During the 15th Annual Interdisciplinary Prostate Cancer Congress® and Other Genitourinary Malignancies, CancerNetwork® spoke with Gennady Bratslavsky, MD, professor and chair of Urology and director of the Prostate Cancer Program at Upstate University Hospital in Syracuse, New York, about the use of adjuvant therapy for treatment of renal cell carcinoma. Bratslavsky mentions numerous trials which are using this strategy, one of which is KEYNOTE-564 (NCT03142334) looking at adjuvant pembrolizumab (Keytruda) after a nephrectomy.
The trial showed a disease-free survival (DFS) rate at 24 months of 77.3% in the pembrolizumab group vs 68.1% in the placebo group (HR, 0.68; 95% CI, 0.53-0.87; P = .002).

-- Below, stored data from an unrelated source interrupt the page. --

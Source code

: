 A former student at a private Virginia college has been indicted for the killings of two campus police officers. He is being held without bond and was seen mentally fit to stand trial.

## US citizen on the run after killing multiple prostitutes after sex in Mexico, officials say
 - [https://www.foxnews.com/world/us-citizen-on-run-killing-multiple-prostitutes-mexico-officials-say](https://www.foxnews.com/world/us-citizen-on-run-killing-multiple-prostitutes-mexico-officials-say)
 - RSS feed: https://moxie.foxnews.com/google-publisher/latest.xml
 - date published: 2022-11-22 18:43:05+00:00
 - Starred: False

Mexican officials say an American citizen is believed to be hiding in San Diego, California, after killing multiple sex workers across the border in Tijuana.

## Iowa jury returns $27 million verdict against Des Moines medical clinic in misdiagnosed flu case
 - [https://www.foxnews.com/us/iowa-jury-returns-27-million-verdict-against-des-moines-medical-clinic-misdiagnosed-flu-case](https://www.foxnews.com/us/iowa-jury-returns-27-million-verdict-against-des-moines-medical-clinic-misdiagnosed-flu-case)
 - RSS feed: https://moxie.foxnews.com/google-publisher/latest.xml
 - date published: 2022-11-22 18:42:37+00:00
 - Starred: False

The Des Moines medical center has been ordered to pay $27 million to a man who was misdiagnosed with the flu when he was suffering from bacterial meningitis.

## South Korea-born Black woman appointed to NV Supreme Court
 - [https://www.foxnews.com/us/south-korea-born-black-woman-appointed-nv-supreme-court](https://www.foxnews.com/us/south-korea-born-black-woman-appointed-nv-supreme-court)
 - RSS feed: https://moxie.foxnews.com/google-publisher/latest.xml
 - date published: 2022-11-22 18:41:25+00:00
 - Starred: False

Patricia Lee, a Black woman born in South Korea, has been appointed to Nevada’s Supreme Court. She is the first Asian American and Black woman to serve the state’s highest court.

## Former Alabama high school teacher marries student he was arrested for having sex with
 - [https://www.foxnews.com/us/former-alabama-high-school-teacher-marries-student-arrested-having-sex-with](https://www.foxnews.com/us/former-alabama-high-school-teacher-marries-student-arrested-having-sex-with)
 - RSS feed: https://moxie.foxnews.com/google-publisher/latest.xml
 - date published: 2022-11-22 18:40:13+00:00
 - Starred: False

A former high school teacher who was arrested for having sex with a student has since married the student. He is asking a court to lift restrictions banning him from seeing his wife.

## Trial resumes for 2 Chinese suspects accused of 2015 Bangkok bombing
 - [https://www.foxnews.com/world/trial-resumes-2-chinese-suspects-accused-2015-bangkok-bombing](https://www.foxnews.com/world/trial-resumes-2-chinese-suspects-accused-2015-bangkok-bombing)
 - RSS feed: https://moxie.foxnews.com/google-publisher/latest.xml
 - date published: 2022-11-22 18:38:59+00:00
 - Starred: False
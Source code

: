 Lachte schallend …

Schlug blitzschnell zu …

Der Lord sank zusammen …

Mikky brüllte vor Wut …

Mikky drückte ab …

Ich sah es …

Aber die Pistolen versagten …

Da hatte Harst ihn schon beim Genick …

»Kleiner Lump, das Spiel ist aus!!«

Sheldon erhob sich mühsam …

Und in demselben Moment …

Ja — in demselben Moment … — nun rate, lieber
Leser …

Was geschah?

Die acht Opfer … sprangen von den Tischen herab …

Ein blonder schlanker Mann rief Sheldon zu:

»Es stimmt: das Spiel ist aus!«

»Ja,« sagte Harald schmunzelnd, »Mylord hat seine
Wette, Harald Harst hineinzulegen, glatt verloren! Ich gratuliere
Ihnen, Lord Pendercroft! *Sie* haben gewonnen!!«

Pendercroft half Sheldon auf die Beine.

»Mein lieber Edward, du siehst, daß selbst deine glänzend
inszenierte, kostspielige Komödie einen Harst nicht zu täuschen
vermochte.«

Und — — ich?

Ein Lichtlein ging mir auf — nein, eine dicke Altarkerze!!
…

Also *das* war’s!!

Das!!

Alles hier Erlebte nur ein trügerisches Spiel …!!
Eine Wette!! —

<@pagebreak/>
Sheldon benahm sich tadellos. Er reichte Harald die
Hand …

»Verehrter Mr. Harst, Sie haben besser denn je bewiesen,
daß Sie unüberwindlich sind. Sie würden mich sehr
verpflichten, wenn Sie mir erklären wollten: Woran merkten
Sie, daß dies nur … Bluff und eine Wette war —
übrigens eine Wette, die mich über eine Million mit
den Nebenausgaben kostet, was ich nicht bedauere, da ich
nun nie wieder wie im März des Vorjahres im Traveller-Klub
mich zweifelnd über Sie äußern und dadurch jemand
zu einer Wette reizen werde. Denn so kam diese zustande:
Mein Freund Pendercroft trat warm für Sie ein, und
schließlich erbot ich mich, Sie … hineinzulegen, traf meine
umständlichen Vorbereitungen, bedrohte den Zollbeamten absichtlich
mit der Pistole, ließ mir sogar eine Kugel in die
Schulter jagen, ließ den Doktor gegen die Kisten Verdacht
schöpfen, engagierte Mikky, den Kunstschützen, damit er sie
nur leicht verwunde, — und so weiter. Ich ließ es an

The adjuvant [therapy] space is finally having some promise with the recently published KEYNOTE-564 trial. Adjuvant pembrolizumab certainly [provides] an opportunity for us to expect and hope for DFS. Most of the adjuvant trials to date have not been more successful [than KEYNOTE-564]. Even in the S-TRAC (NCT00375674) trial of adjuvant [sunitnib; Sutent] utilization for a year after nephrectomy in patients with the kidney cancer that were found to be high risk, the presence of DFS never translated into overall survival [OS].
While KEYNOTE-564 is yet to mature—to demonstrate whether its use in the adjuvant setting would help with the overall survival is yet to be determined—there is certainly quite a bit of hope that after 2 years of follow up, we’re starting to see a promise and a strong signal that this DFS may translate into OS, although this has yet to be seen. The recently completed PROSPER trial [NCT03055013] is bringing another opportunity for us to evaluate the role of immunotherapy in the neoadjuvant as well as the adjuvant setting for high-risk patients. There are many unanswered questions. Even if we identify an agent that is effective in improving the DFS, we will always question the patients who would have not recurred and still would be subjected to therapy. There is still an ongoing need for better identification of these patients that are most likely to recur beyond our standard clinical variables that have been traditionally used in designing the trials for both neoadjuvant and an adjuvant therapy.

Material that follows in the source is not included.